Zhu Haiwei (; born 9 October 1991) is a Chinese footballer who currently plays for Hebei Kungfu in the China League One.

Club career 
Zhu Haiwei started his professional football career in 2009 when he joined China League Two side Tianjin Songjiang. He was the key player in Tianjin's promotion campaign in the 2010 season. Zhu was signed by Superettan side Jönköpings Södra along with Tan Binliang after a successful trial in April 2013. He returned to China in the summer of 2013 but didn't pass the trial with Chengdu Blades. Zhu transferred to Campeonato de Portugal club Sertanense in September 2013. He made his debut for Sertanense on 13 October 2013, in a 2–1 home win against Nogueirense, coming on as a substitute for Dino Pereira in the 77th minute.

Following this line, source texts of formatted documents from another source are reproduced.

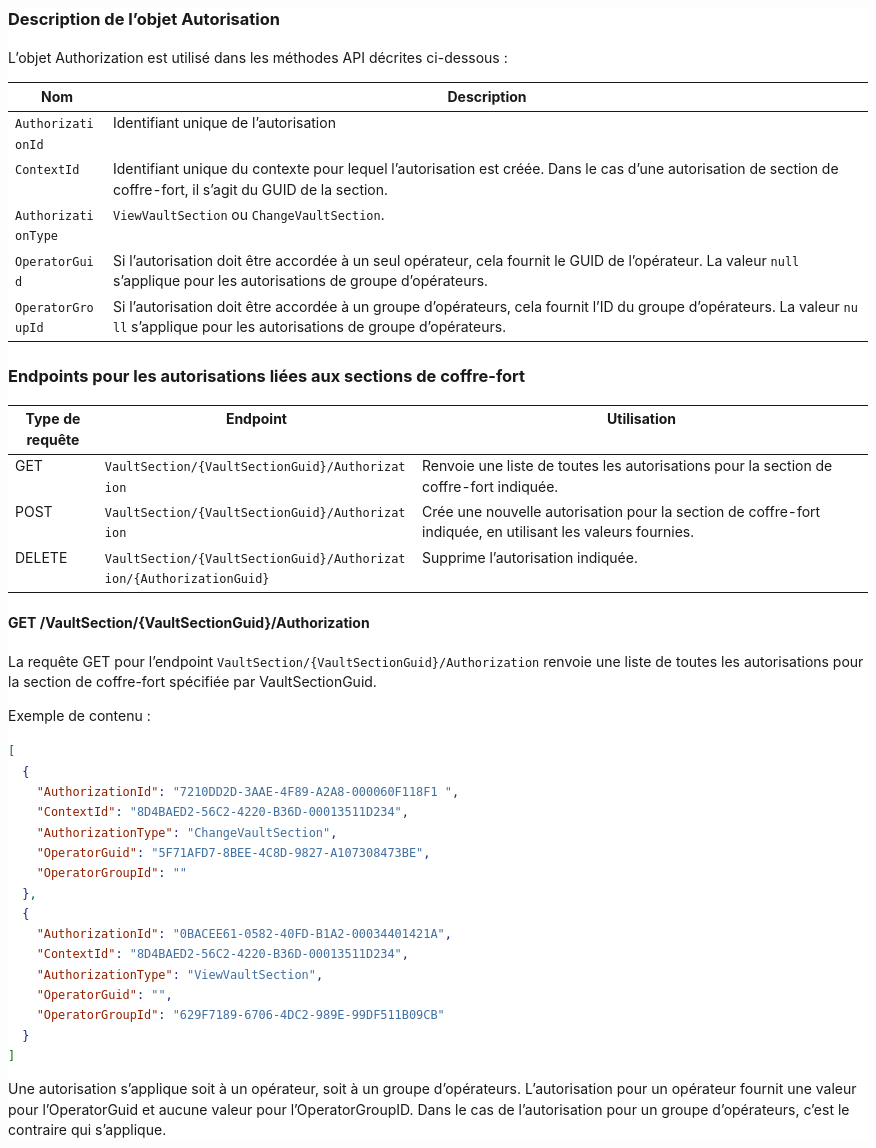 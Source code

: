 ### Description de l’objet Autorisation

L’objet Authorization est utilisé dans les méthodes API décrites ci-dessous :

| Nom | Description |
|---------------------|------------------------------------------------------------------------------------------------------------------------------------------------------------|
| `AuthorizationId` | Identifiant unique de l’autorisation |
| `ContextId` | Identifiant unique du contexte pour lequel l’autorisation est créée. Dans le cas d’une autorisation de section de coffre-fort, il s’agit du GUID de la section. |
| `AuthorizationType` | `ViewVaultSection` ou `ChangeVaultSection`. |
| `OperatorGuid` | Si l’autorisation doit être accordée à un seul opérateur, cela fournit le GUID de l’opérateur. La valeur `null` s’applique pour les autorisations de groupe d’opérateurs. |
| `OperatorGroupId` | Si l’autorisation doit être accordée à un groupe d’opérateurs, cela fournit l’ID du groupe d’opérateurs. La valeur `null` s’applique pour les autorisations de groupe d’opérateurs. |

### Endpoints pour les autorisations liées aux sections de coffre-fort

| Type de requête | Endpoint | Utilisation |
|--------------|---------------------------------------------------------------------|-----------------------------------------------------------------------------------------|
| GET | `VaultSection/{VaultSectionGuid}/Authorization` | Renvoie une liste de toutes les autorisations pour la section de coffre-fort indiquée. |
| POST | `VaultSection/{VaultSectionGuid}/Authorization` | Crée une nouvelle autorisation pour la section de coffre-fort indiquée, en utilisant les valeurs fournies. |
| DELETE | `VaultSection/{VaultSectionGuid}/Authorization/{AuthorizationGuid}` | Supprime l’autorisation indiquée. |

#### GET /VaultSection/{VaultSectionGuid}/Authorization

La requête GET pour l’endpoint `VaultSection/{VaultSectionGuid}/Authorization` renvoie une liste de toutes les autorisations pour la section de coffre-fort spécifiée par VaultSectionGuid.

Exemple de contenu :
```json
[
  {
    "AuthorizationId": "7210DD2D-3AAE-4F89-A2A8-000060F118F1 ",
    "ContextId": "8D4BAED2-56C2-4220-B36D-00013511D234",
    "AuthorizationType": "ChangeVaultSection",
    "OperatorGuid": "5F71AFD7-8BEE-4C8D-9827-A107308473BE",
    "OperatorGroupId": ""
  },
  {
    "AuthorizationId": "0BACEE61-0582-40FD-B1A2-00034401421A",
    "ContextId": "8D4BAED2-56C2-4220-B36D-00013511D234",
    "AuthorizationType": "ViewVaultSection",
    "OperatorGuid": "",
    "OperatorGroupId": "629F7189-6706-4DC2-989E-99DF511B09CB"
  }
]
```


Une autorisation s’applique soit à un opérateur, soit à un groupe d’opérateurs. L’autorisation pour un opérateur fournit une valeur pour l’OperatorGuid et aucune valeur pour l’OperatorGroupID. Dans le cas de l’autorisation pour un groupe d’opérateurs, c’est le contraire qui s’applique.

Zhu moved to China League One side Hebei Zhongji in January 2014. On 15 March 2014, he made his debut for Hebei in a 2–2 away draw against Guangdong Sunray Cave. Zhu scored his first goal for Hebei on 17 May 2014 in a 2–1 home win against Yanbian Changbaishan. He scored 2 goals in 26 appearances in the 2014 season which secured Hebei's stay in the second flight for the next season. Zhu kept his position in the 2015 season after China Fortune Land Development injected a large amount of money to the club. He played 28 league matches and scored 3 goals in the season as Hebei China Fortune won promotion to the Chinese Super League by finishing the runners-up in the league. Zhu made his Super League debut on 2 April 2016 in a 1–1 away draw against Jiangsu Suning, coming on as a substitute for Jiang Ning in the 90th minute. Zhu appeared 20 times in the Super League between 2016 and 2017 season, mainly coming on as a substitute.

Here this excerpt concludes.